Foxtail millet is one of the oldest domesticated diploid C4 Panicoid crops having a comparatively small genome size of approximately 515 Mb, short life cycle, and inbreeding nature. Its two species, Setaria italica (domesticated) and Setaria viridis (wild progenitor), have characteristics that classify them as excellent model systems to examine several aspects of architectural, evolutionary, and physiological importance in Panicoid grasses especially the biofuel crops such as switchgrass and napiergrass. Foxtail millet is a staple crop used extensively for food and fodder in parts of Asia and Africa. In its long history of cultivation, it has been adapted to arid and semi-arid areas of Asia, North Africa, South and North America. Foxtail millet has one of the largest collections of cultivated as well as wild-type germplasm rich with phenotypic variations and hence provides prospects for association mapping and allele-mining of elite and novel variants to be incorporated in crop improvement programs. Most of the foxtail millet accessions can be primarily abiotic stress tolerant particularly to drought and salinity, and therefore exploiting these agronomic traits can enhance its efficacy in marker-aided breeding as well as in genetic engineering for abiotic stress tolerance. In addition, the release of draft genome sequence of foxtail millet would be useful to the researchers worldwide in not only discerning the molecular basis of biomass production in biofuel crops and the methods to improve it, but also for the introgression of beneficial agronomically important characteristics in foxtail millet as well as in related Panicoid bioenergy grasses.

Sequence-based novel genomic microsatellite markers for robust genotyping purposes in foxtail millet [Setaria italica (L.) P. Beauv]

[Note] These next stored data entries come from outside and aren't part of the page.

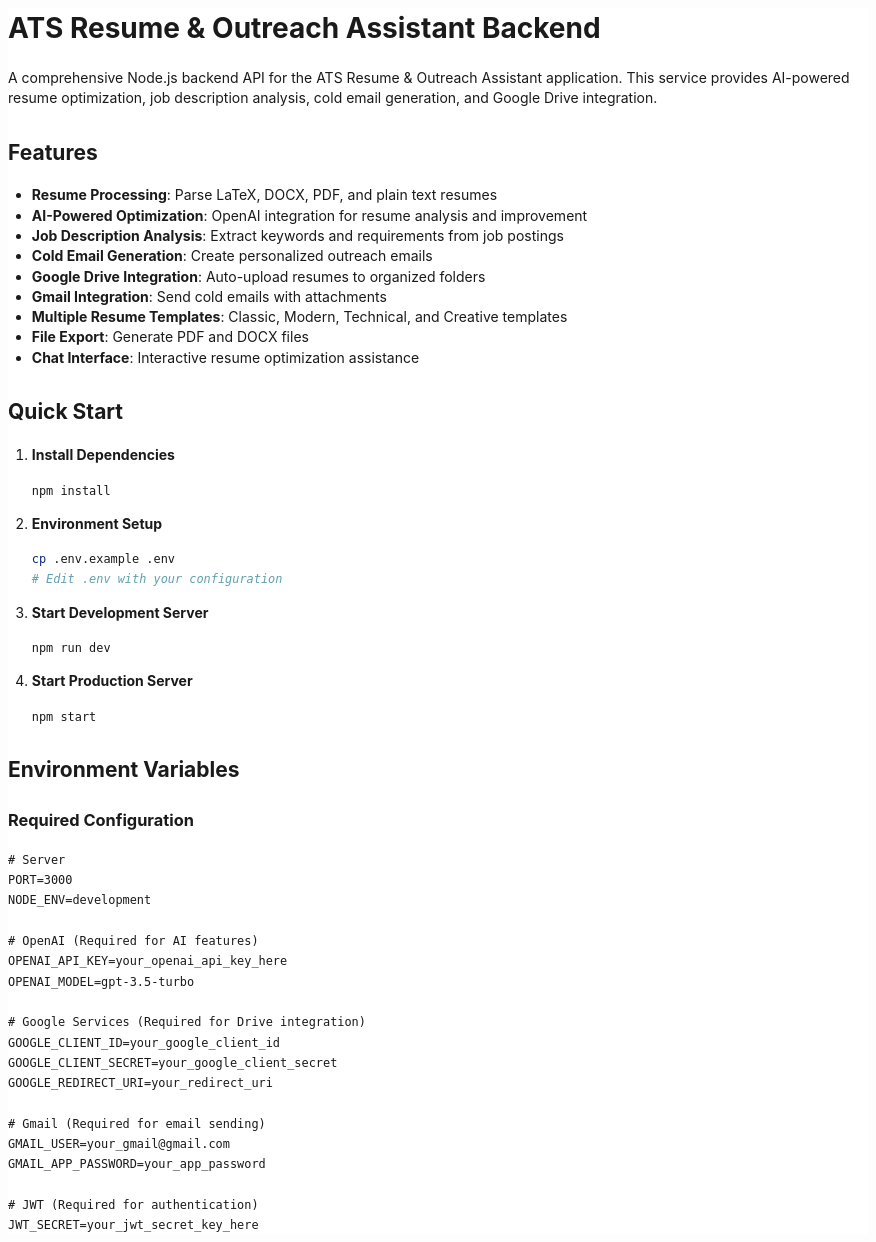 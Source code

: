 # ATS Resume & Outreach Assistant Backend

A comprehensive Node.js backend API for the ATS Resume & Outreach Assistant application. This service provides AI-powered resume optimization, job description analysis, cold email generation, and Google Drive integration.

## Features

- **Resume Processing**: Parse LaTeX, DOCX, PDF, and plain text resumes
- **AI-Powered Optimization**: OpenAI integration for resume analysis and improvement
- **Job Description Analysis**: Extract keywords and requirements from job postings
- **Cold Email Generation**: Create personalized outreach emails
- **Google Drive Integration**: Auto-upload resumes to organized folders
- **Gmail Integration**: Send cold emails with attachments
- **Multiple Resume Templates**: Classic, Modern, Technical, and Creative templates
- **File Export**: Generate PDF and DOCX files
- **Chat Interface**: Interactive resume optimization assistance

## Quick Start

1. **Install Dependencies**
   ```bash
   npm install
   ```

2. **Environment Setup**
   ```bash
   cp .env.example .env
   # Edit .env with your configuration
   ```

3. **Start Development Server**
   ```bash
   npm run dev
   ```

4. **Start Production Server**
   ```bash
   npm start
   ```

## Environment Variables

### Required Configuration

```env
# Server
PORT=3000
NODE_ENV=development

# OpenAI (Required for AI features)
OPENAI_API_KEY=your_openai_api_key_here
OPENAI_MODEL=gpt-3.5-turbo

# Google Services (Required for Drive integration)
GOOGLE_CLIENT_ID=your_google_client_id
GOOGLE_CLIENT_SECRET=your_google_client_secret
GOOGLE_REDIRECT_URI=your_redirect_uri

# Gmail (Required for email sending)
GMAIL_USER=your_gmail@gmail.com
GMAIL_APP_PASSWORD=your_app_password

# JWT (Required for authentication)
JWT_SECRET=your_jwt_secret_key_here
```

The unavailability of microsatellite markers and saturated genetic linkage map has restricted the genetic improvement of foxtail millet [Setaria italica (L.) P. Beauv.], despite the fact that in recent times it has been documented as a new model species for biofuel grasses. With the objective to generate a good number of microsatellite markers in foxtail millet cultivar 'Prasad', 690 clones were sequenced which generated 112.95 kb high quality sequences obtained from three genomic libraries each enriched with different microsatellite repeat motifs. Microsatellites were identified in 512 (74.2%) of the 690 positive clones and 172 primer pairs (pp) were successfully designed from 249 (48.6%) unique SSR-containing clones. The efficacies of the microsatellite containing genomic sequences were established by superior primer designing ability (69%), PCR amplification efficiency (85.5%) and polymorphic potential (52%) in the parents of F(2) mapping population. Out of 172 pp, functional 147 markers showed high level of cross-species amplification (~74%) in six grass species. Higher polymorphism rate and broad range of genetic diversity (0.30-0.69 averaging 0.58) obtained in constructed phylogenetic tree using 52 microsatellite markers, demonstrated the utility of markers in germplasm characterizations. In silico comparative mapping of 147 foxtail millet microsatellite containing sequences against the mapping data of sorghum (~18%), maize (~16%) and rice (~5%) indicated the presence of orthologous sequences of the foxtail millet in the respective species. The result thus demonstrates the applicability of microsatellite markers in various genotyping applications, determining phylogenetic relationships and comparative mapping in several important grass species.